--- Input Enclosed Below ---

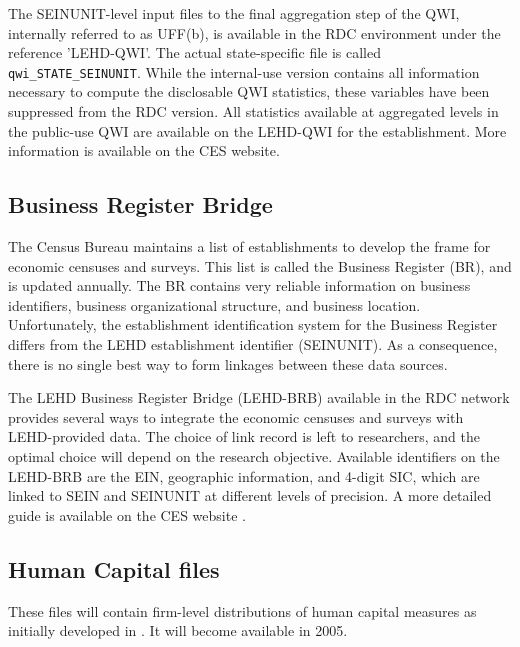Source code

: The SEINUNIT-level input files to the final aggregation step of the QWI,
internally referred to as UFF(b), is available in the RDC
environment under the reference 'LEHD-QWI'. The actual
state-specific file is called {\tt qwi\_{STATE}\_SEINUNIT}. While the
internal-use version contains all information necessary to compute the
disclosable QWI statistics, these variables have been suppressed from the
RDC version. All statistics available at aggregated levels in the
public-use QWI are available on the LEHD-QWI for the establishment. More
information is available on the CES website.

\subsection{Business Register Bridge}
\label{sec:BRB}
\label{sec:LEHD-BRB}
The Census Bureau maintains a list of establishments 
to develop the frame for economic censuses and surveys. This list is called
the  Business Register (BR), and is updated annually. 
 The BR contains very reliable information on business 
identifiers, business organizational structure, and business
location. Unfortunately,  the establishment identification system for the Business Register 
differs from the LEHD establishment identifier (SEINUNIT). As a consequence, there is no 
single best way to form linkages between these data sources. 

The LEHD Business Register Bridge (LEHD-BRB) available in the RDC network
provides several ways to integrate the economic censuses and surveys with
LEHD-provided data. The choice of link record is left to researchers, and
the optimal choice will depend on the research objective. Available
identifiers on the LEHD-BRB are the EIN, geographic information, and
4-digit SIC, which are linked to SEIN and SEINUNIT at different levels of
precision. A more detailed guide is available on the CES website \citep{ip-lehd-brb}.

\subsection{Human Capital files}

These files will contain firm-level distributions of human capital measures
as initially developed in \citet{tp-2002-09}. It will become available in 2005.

--- End of Enclosed Input ---

Reply with nothing except the number of lines in the listing above that include "information".

4